**Work instructions**. Within the records below is a range that opens at the line with "In the case" and closes at the line with "is set to be". Return that range word for word, both ends included, and only that range.

**Task data**.
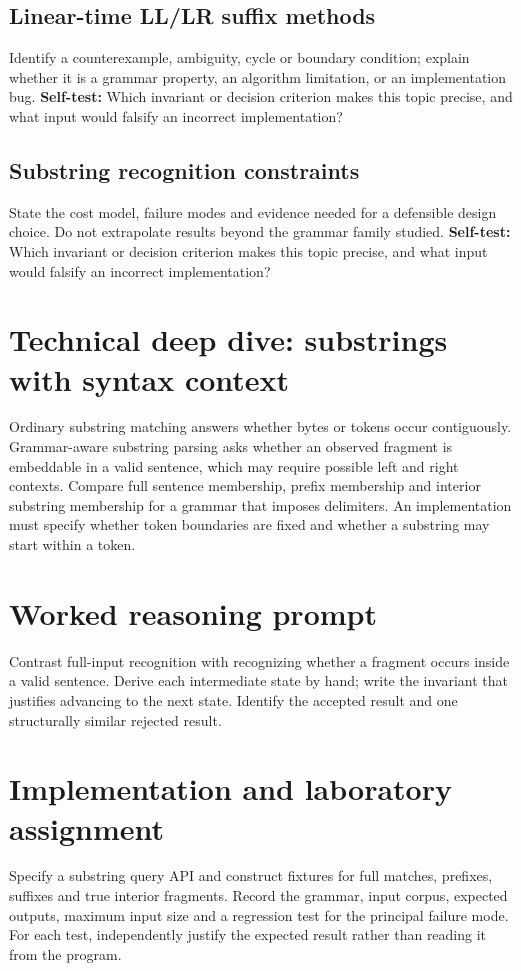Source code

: \documentclass[11pt,letterpaper]{article}
\begin{document}
\subsection{Linear-time LL/LR suffix methods}
Identify a counterexample, ambiguity, cycle or boundary condition; explain whether it is a grammar property, an algorithm limitation, or an implementation bug.
\textbf{Self-test:} Which invariant or decision criterion makes this topic precise, and what input would falsify an incorrect implementation?
\subsection{Substring recognition constraints}
State the cost model, failure modes and evidence needed for a defensible design choice. Do not extrapolate results beyond the grammar family studied.
\textbf{Self-test:} Which invariant or decision criterion makes this topic precise, and what input would falsify an incorrect implementation?
\section{Technical deep dive: substrings with syntax context}
Ordinary substring matching answers whether bytes or tokens occur contiguously. Grammar-aware substring parsing asks whether an observed fragment is embeddable in a valid sentence, which may require possible left and right contexts. Compare full sentence membership, prefix membership and interior substring membership for a grammar that imposes delimiters. An implementation must specify whether token boundaries are fixed and whether a substring may start within a token.
\section{Worked reasoning prompt}
Contrast full-input recognition with recognizing whether a fragment occurs inside a valid sentence. Derive each intermediate state by hand; write the invariant that justifies advancing to the next state. Identify the accepted result and one structurally similar rejected result.
\section{Implementation and laboratory assignment}
Specify a substring query API and construct fixtures for full matches, prefixes, suffixes and true interior fragments. Record the grammar, input corpus, expected outputs, maximum input size and a regression test for the principal failure mode. For each test, independently justify the expected result rather than reading it from the program.
\end{document}
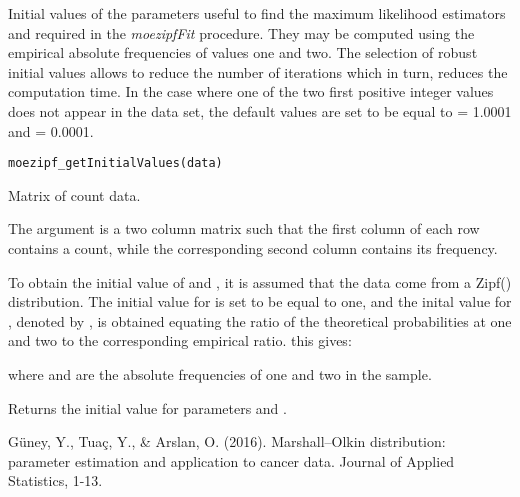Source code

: \documentclass[letterpaper]{book}
\begin{document}
%
\begin{Description}\relax
Initial values of the parameters useful to find the maximum likelihood estimators and required
in the \emph{moezipfFit} procedure. They may be computed using the empirical absolute frequencies
of values one and two. The selection of robust initial values allows to reduce the number
of iterations which in turn, reduces the computation time.
In the case where one of the two first positive integer values does not appear in the data
set, the default values are set to be equal to \eqn{\alpha}{} = 1.0001 and \eqn{\beta}{} = 0.0001.
\end{Description}
%
\begin{Usage}
\begin{verbatim}
moezipf_getInitialValues(data)
\end{verbatim}
\end{Usage}
%
\begin{Arguments}
\begin{ldescription}
\item[\code{data}] Matrix of count data.
\end{ldescription}
\end{Arguments}
%
\begin{Details}\relax
The argument  is a two column matrix such that the first column of each row contains a
count, while the corresponding second column contains its frequency.

To obtain the initial value of \eqn{\alpha}{} and \eqn{\beta}{}, it is assumed that
the data come from a Zipf(\eqn{\alpha}{}) distribution. The initial value for \eqn{\beta}{}
is set to be equal to one, and the inital value for \eqn{\alpha}{}, denoted by , is obtained
equating the ratio of the theoretical probabilities at one and two to the corresponding empirical
ratio. this gives:

where  and  are the absolute frequencies of one and two in the sample.
\end{Details}
%
\begin{Value}
Returns the initial value for parameters \eqn{\alpha}{} and \eqn{\beta}{}.
\end{Value}
%
\begin{References}\relax
 Güney, Y., Tuaç, Y., \& Arslan, O. (2016). Marshall–Olkin distribution: parameter estimation and
application to cancer data. Journal of Applied Statistics, 1-13.
\end{References}
\end{document}
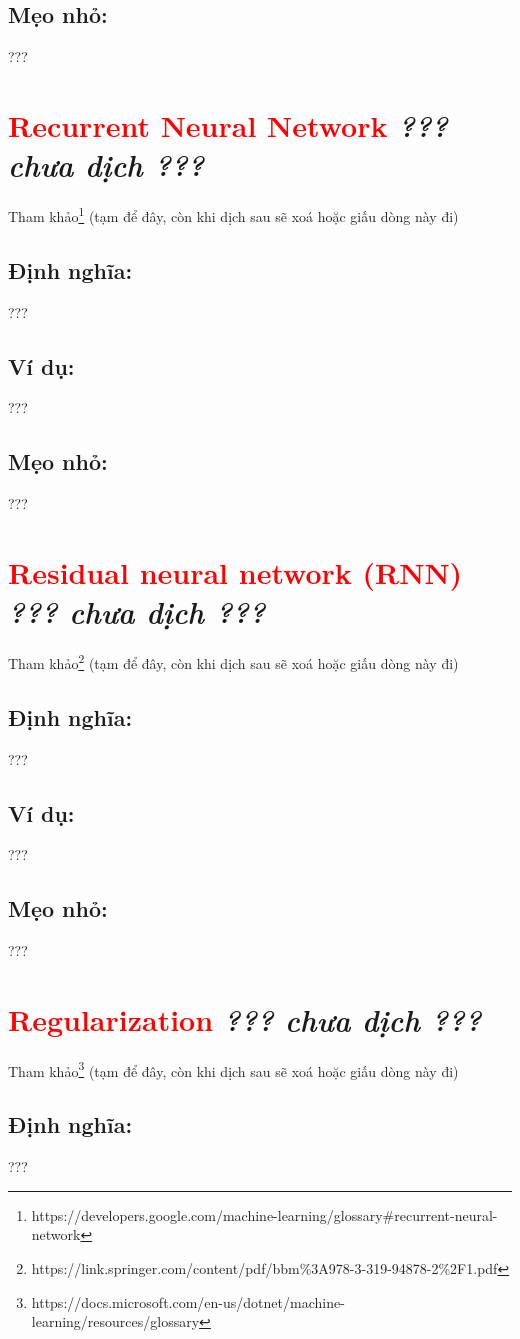 \subsection*{Mẹo nhỏ:}
???
\section*{\huge \textcolor{Red}{Recurrent Neural Network}  \small \textit{??? chưa dịch ???} }
Tham khảo\footnote{https://developers.google.com/machine-learning/glossary\#recurrent-neural-network} (tạm để đây, còn khi dịch sau sẽ xoá hoặc giấu dòng này đi)
\subsection*{Định nghĩa:}
???
\subsection*{Ví dụ:}
???
\subsection*{Mẹo nhỏ:}
???
\section*{\huge \textcolor{Red}{Residual neural network (RNN)}  \small \textit{??? chưa dịch ???} }
Tham khảo\footnote{https://link.springer.com/content/pdf/bbm\%3A978-3-319-94878-2\%2F1.pdf} (tạm để đây, còn khi dịch sau sẽ xoá hoặc giấu dòng này đi)
\subsection*{Định nghĩa:}
???
\subsection*{Ví dụ:}
???
\subsection*{Mẹo nhỏ:}
???
\section*{\huge \textcolor{Red}{Regularization}  \small \textit{??? chưa dịch ???} }
Tham khảo\footnote{https://docs.microsoft.com/en-us/dotnet/machine-learning/resources/glossary} (tạm để đây, còn khi dịch sau sẽ xoá hoặc giấu dòng này đi)
\subsection*{Định nghĩa:}
???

**Finished exercise**.
In the case where one of the two first positive integer values does not appear in the data
set, the default values are set to be equal to \eqn{\alpha}{} = 1.0001 and \eqn{\beta}{} = 0.0001.
\end{Description}
%
\begin{Usage}
\begin{verbatim}
moezipf_getInitialValues(data)
\end{verbatim}
\end{Usage}
%
\begin{Arguments}
\begin{ldescription}
\item[\code{data}] Matrix of count data.
\end{ldescription}
\end{Arguments}
%
\begin{Details}\relax
The argument  is a two column matrix such that the first column of each row contains a
count, while the corresponding second column contains its frequency.

To obtain the initial value of \eqn{\alpha}{} and \eqn{\beta}{}, it is assumed that
the data come from a Zipf(\eqn{\alpha}{}) distribution. The initial value for \eqn{\beta}{}
is set to be equal to one, and the inital value for \eqn{\alpha}{}, denoted by , is obtained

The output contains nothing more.